If this eventually materialises in unnecessarily strigent restrictions on the
trade, and there appear to be many who believe that management authorities
are moving in this direction, then it would be to the detriment of the
hobbyists and collectors' livelihoods alike. I would illustrate this with two
criticisms which you levy at the coral trade report.
1. "These establishments [Quality Marine in the U.S. and Tropical Marine
Centre in the U.K] are inarguably the best of their kind, and receive much
better, larger livestock than the vast majority of marine livestock
wholesalers" - well if so how much smaller are the items received by lesser
traders? Until a similar number of corals are measured from other sources I
will stand by our measurements as being representative.

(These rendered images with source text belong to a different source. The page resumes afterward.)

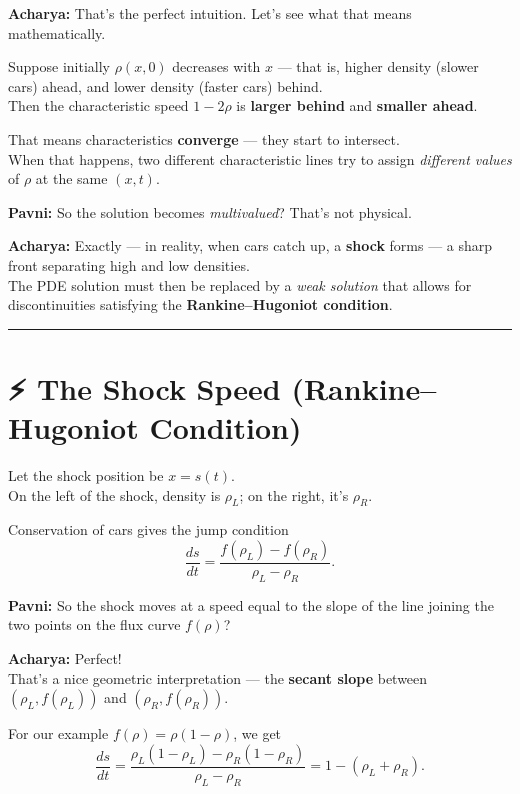 \documentclass[
  letterpaper,
]{book}
\begin{document}
\textbf{Acharya:} That's the perfect intuition. Let's see what that
means mathematically.

Suppose initially \(\rho(x,0)\) decreases with \(x\) --- that is, higher
density (slower cars) ahead, and lower density (faster cars) behind.\\
Then the characteristic speed \(1 - 2\rho\) is \textbf{larger behind}
and \textbf{smaller ahead}.

That means characteristics \textbf{converge} --- they start to
intersect.\\
When that happens, two different characteristic lines try to assign
\emph{different values} of \(\rho\) at the same \((x,t)\).

\textbf{Pavni:} So the solution becomes \emph{multivalued}? That's not
physical.

\textbf{Acharya:} Exactly --- in reality, when cars catch up, a
\textbf{shock} forms --- a sharp front separating high and low
densities.\\
The PDE solution must then be replaced by a \emph{weak solution} that
allows for discontinuities satisfying the \textbf{Rankine--Hugoniot
condition}.

\begin{center}\rule{0.5\linewidth}{0.5pt}\end{center}

\section{⚡ The Shock Speed (Rankine--Hugoniot
Condition)}\label{the-shock-speed-rankinehugoniot-condition}

Let the shock position be \(x = s(t)\).\\
On the left of the shock, density is \(\rho_L\); on the right, it's
\(\rho_R\).

Conservation of cars gives the jump condition \[
\frac{ds}{dt} = \frac{f(\rho_L) - f(\rho_R)}{\rho_L - \rho_R}.
\]

\textbf{Pavni:} So the shock moves at a speed equal to the slope of the
line joining the two points on the flux curve \(f(\rho)\)?

\textbf{Acharya:} Perfect!\\
That's a nice geometric interpretation --- the \textbf{secant slope}
between \((\rho_L, f(\rho_L))\) and \((\rho_R, f(\rho_R))\).

For our example \(f(\rho) = \rho(1 - \rho)\), we get \[
\frac{ds}{dt} = \frac{\rho_L(1 - \rho_L) - \rho_R(1 - \rho_R)}{\rho_L - \rho_R}
              = 1 - (\rho_L + \rho_R).
\]
\end{document}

<Easily half to two-thirds less in weight and displacement... Order the
organisms yourself under a DBA and you'll discover this to be so... I have
spent the last 34 years in the ornamental aquatics trade... I will gladly
take you about (the InterZoo in May could open your eyes immediately...
www.interzoo.com>
2. "The calculated export value of live stony corals at $5 million U.S. for
all collecting countries is fallacious. Within the scope of even just my
travels to these countries and their collecting stations I assure you this
number is way too low". - well if so, what is the value of of the exports? We
present one way of calculating it, how would you calculate the value
differently?
<Probably an order of magnitude greater than this value... I know this to be
so not simply from inference (the number of tons, pieces back-figured times
the going rates per piece...) There are some suppliers that alone ship more
than this dollar equivalent... at the local level of income...>
In summary one should not base global assessments of issues such as this on
personal opinion.
<Sir, we are not delving in speculation here... simple fact>
I am quite prepared to compare our methods and conclusions against different
approaches but think that such comparison only stands up when the alternative
is also based on sound quantitative data.
Thanks,
Ed.
Dr. Edmund Green
Head, Marine and Coastal Programme
World Conservation Monitoring Centre
219 Huntingdon Road
Cambridge
CB3 0DL
United Kingdom
Tel: (44) 1223 277314
Fax: (44) 1223 277136
E mail: ed.green at wcmc.org.uk
http://www.wcmc.org.uk/marine
>>
<And I am agreeable to any further discourse on this subject, a review of
methodologies... and introducing you to my trade, in earnest.